The footman, though a young man, and one of the new school of footmen, a dandy, was a very kind-hearted, good fellow, and he too knew all about it.

 

"The princess...the prince...the young princess..." said Levin.

 

The first person he saw was Mademoiselle Linon. She walked across the room, and her ringlets and her face were beaming. He had only just spoken to her, when suddenly he heard the rustle of a skirt at the door, and Mademoiselle Linon vanished from Levin's eyes, and a joyful terror came over him at the nearness of his happiness. Mademoiselle Linon was in great haste, and leaving him, went out at the other door. Directly she had gone out, swift, swift light steps sounded on the parquet, and his bliss, his life, himself--what was best in himself, what he had so long sought and longed for--was quickly, so quickly approaching him. She did not walk, but seemed, by some unseen force, to float to him. He saw nothing but her clear, truthful eyes, frightened by the same bliss of love that flooded his heart. Those eyes were shining nearer and nearer, blinding him with their light of love. She stopped still close to him, touching him. Her hands rose and dropped onto his shoulders.

 

She had done all she could--she had run up to him and given herself up entirely, shy and happy. He put his arms round her and pressed his lips to her mouth that sought his kiss.

 

She too had not slept all night, and had been expecting him all the morning.

 

Her mother and father had consented without demur, and were happy in her happiness.
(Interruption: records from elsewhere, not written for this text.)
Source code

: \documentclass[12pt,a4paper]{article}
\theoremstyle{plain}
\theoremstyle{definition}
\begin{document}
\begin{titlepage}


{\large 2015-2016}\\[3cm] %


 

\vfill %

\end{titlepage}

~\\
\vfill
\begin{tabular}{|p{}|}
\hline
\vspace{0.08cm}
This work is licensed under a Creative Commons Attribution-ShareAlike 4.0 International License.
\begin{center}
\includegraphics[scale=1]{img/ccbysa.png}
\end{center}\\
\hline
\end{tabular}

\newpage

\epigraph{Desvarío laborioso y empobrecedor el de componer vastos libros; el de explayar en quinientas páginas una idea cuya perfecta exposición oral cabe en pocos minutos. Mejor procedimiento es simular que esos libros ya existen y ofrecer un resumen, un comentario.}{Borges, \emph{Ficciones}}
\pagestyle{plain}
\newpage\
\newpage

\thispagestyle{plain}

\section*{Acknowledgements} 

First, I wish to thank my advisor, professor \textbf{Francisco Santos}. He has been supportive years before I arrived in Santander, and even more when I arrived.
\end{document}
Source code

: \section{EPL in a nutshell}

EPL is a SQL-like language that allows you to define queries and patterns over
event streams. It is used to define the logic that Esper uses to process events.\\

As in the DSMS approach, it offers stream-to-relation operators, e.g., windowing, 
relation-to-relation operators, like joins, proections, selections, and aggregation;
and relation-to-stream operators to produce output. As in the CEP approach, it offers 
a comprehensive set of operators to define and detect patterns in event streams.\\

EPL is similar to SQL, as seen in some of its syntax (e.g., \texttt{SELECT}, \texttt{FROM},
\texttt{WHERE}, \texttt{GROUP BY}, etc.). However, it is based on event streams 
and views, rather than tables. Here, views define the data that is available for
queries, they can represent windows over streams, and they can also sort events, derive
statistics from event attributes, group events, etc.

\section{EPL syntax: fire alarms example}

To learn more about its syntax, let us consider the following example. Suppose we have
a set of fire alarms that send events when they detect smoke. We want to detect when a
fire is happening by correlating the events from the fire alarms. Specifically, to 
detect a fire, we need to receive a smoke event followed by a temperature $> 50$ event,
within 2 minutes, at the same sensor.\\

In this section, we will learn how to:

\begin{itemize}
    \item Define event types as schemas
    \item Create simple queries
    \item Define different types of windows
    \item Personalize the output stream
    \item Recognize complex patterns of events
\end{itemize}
She had been waiting for him. She wanted to be the first to tell him her happiness and his. She had got ready to see him alone, and had been delighted at the idea, and had been shy and ashamed, and did not know herself what she was doing. She had heard his steps and voice, and had waited at the door for Mademoiselle Linon to go. Mademoiselle Linon had gone away. Without thinking, without asking herself how and what, she had gone up to him, and did as she was doing.

 

"Let us go to mamma!" she said, taking him by the hand. For a long while he could say nothing, not so much because he was afraid of desecrating the loftiness of his emotion by a word, as that every time he tried to say something, instead of words he felt that tears of happiness were welling up. He took her hand and kissed it.

 

"Can it be true?" he said at last in a choked voice. "I can't believe you love me, dear!"

 

She smiled at that "dear," and at the timidity with which he glanced at her.

 

"Yes!" she said significantly, deliberately. "I am so happy!"

 

Not letting go his hands, she went into the drawing room. The princess, seeing them, breathed quickly, and immediately began to cry and then immediately began to laugh and with a vigorous step Levin had not expected, ran up to him, and hugging his head, kissed him, wetting his cheeks with her tears.

 

"So it is all settled! I am glad. Love her. I am glad.... Kitty!"

 

"You've not been long settling things," said the old prince, trying to seem unmoved; but Levin noticed that his eyes were wet when he turned to him.

 

"I've long, always wished for this!" said the prince, taking Levin by the arm and drawing him towards himself. "Even when this little feather-head fancied..."

 

"Papa!" shrieked Kitty, and shut his mouth with her hands.

 

"Well, I won't!" he said. "I'm very, very ...plea ...Oh, what a fool I am..."

 

He embraced Kitty, kissed her face, her hand, her face again and made the sign of the cross over her.

 

And there came over Levin a new feeling of love for this man, till then so little known to him, when he saw how slowly and tenderly Kitty kissed his muscular hand.

 

Chapter 16

 

The princess sat in her armchair, silent and smiling; the prince sat down beside her. Kitty stood by her father's chair, still holding his hand. All were silent.

 

The princess was the first to put everything into words, and to translate all thoughts and feelings into practical questions. And all equally felt this strange and painful for the first minute.

 

"When is it to be? We must have the benediction and announcement. And when's the wedding to be? What do you think, Alexander?"

 

"Here he is," said the old prince, pointing to Levin--"he's the principal person in the matter."

 

"When?" said Levin blushing. "Tomorrow; If you ask me, I should say, the benediction today and the wedding tomorrow."

 

"Come, mon cher, that's nonsense!"

 

"Well, in a week."

 

"He's quite mad."

 

"No, why so?"

 

"Well, upon my word!" said the mother, smiling, delighted at this haste. "How about the trousseau?"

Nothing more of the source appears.